Variantie is altijd een positief getal. Hoe hoger het getal, hoe meer spreiding er is van de geobserveerde scores rondom de gemiddelde score.
Wat is de formule voor betrouwbaarheid?
Variantie van de ware score gedeeld door variantie van de geobserveerde score.
Wat zijn voordelen van de klassieke testtheorie? 3x
- Veel valide vragenlijsten zijn erop gebaseerd
- Vrij goede resultaten voor totale scores
- Eenvoudiger toe te passen
Hoe is de klassieke testtheorie samen te vatten?
De ware score bestaat, maar ruis (oftewel meetfouten) zorgen voor variatie in de scores
Wat is de definitie van betrouwbaarheid?
Wat zijn hier 2 kanttekeningen bij?
De mate waarin een test bij herhaalde afnamen onder dezelfde condities dezelfde score oplevert
- In de praktijk blijkt dat een persoon tussen herhaalde afnames verandert, wat de uitslag bij een volgende afname systematisch kan veranderen.
- Gelijktijdige omgevingscondities kunnen niet worden gegarandeerd bij herhaalde afname
Wat is een andere naam voor de klassieke testtheorie?
De ware-score theorie
Wat is de centrale veronderstelling bij de klassieke testtheorie?
dat de testscore van een persoon kan worden opgevat als bestaande uit een ‘ware’ component en een meetfout, die het gevolg is van toevalsinvloeden.
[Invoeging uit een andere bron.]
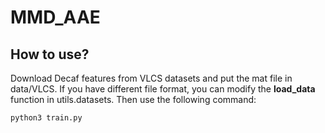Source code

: # MMD_AAE
## How to use?
Download Decaf features from VLCS datasets and put the mat file in data/VLCS. If you have different file format, you can modify the __load_data__ function in utils.datasets.
Then use the following command:

    python3 train.py


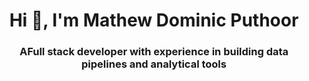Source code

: <h1 align="center">Hi 👋, I'm Mathew Dominic Puthoor</h1>
<h3 align="center"> AFull stack developer with experience in building data pipelines and analytical tools </h3>
<!--
**MathewDominic/MathewDominic** is a ✨ _special_ ✨ repository because its `README.md` (this file) appears on your GitHub profile.

Here are some ideas to get you started:

- 🔭 I’m currently working on ...
- 🌱 I’m currently learning ...
- 👯 I’m looking to collaborate on ...
- 🤔 I’m looking for help with ...
- 💬 Ask me about ...
- 📫 How to reach me: ...
- 😄 Pronouns: ...
- ⚡ Fun fact: ...
-->
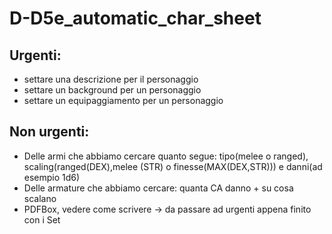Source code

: # D-D5e_automatic_char_sheet

## Urgenti:
* settare una descrizione per il personaggio 
* settare un background per un personaggio
* settare un equipaggiamento per un personaggio
## Non urgenti:
* Delle armi che abbiamo cercare quanto segue: tipo(melee o ranged), scaling(ranged(DEX),melee (STR) o finesse(MAX(DEX,STR))) e danni(ad esempio 1d6)
* Delle armature che abbiamo cercare: quanta CA danno + su cosa scalano
* PDFBox, vedere come scrivere -> da passare ad urgenti appena finito con i Set 

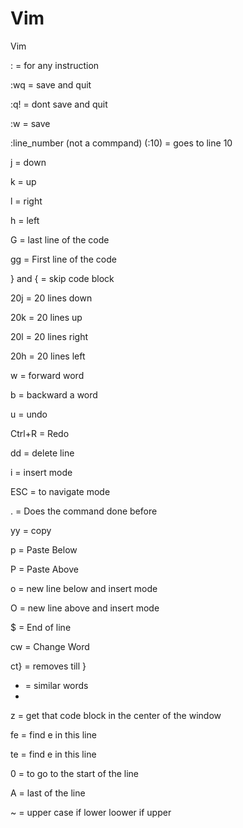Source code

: # Vim
Vim

: = for any instruction

:wq = save and quit

:q! = dont save and quit

:w = save

:line_number (not a commpand) (:10) = goes to line 10

j = down

k = up

l = right

h = left

G = last line of the code

gg = First line of the code

} and { = skip code block

20j = 20 lines down

20k = 20 lines up

20l = 20 lines right

20h = 20 lines left

w = forward word

b = backward a word

u = undo

Ctrl+R = Redo

dd = delete line

i = insert mode

ESC = to navigate mode

. = Does the command done before

yy = copy

p = Paste Below

P = Paste Above 

o = new line below and insert mode

O = new line above and insert mode


$ = End of line

cw = Change Word

ct} = removes till }

* = similar words
* 
z = get that code block in the center of the window

fe = find e in this line

te = find e in this line

0 = to go to the start of the line

A = last of the line

~ = upper case if lower loower if upper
De ware component wordt ook wel de betrouwbare component genoemd, in plaats van component wordt ook wel over score gesproken.
Bij een realisatie van herhaalde afnamen zullen effecten van toevallige invloeden elkaar opheffen en dus is het gemiddelde van de behaalde scores gelijk aan de ware of betrouwbare score en de standaarddeviatie van de behaalde scores gelijk aan de standaarddeviatie van de meetfouten.
Wat wordt er verstaan onder toevalsinvloeden die zorgen voor meetfouten bij de klassieke testtheorie?
factoren die aan de persoon zijn gebonden maar niet blijvend van aard zijn (bijvoorbeeld het niveau van concentratie of stemming als het gaat om iemands intelligentie), en factoren die aan de omgeving zijn gebonden (bijvoorbeeld de temperatuur, de hoeveelheid verkeerslawaai).
Om alle meetfout als willekeurige ruis rond een ware score te zien moet de ruis aan een aantal voorwaarden voldoen. Welke?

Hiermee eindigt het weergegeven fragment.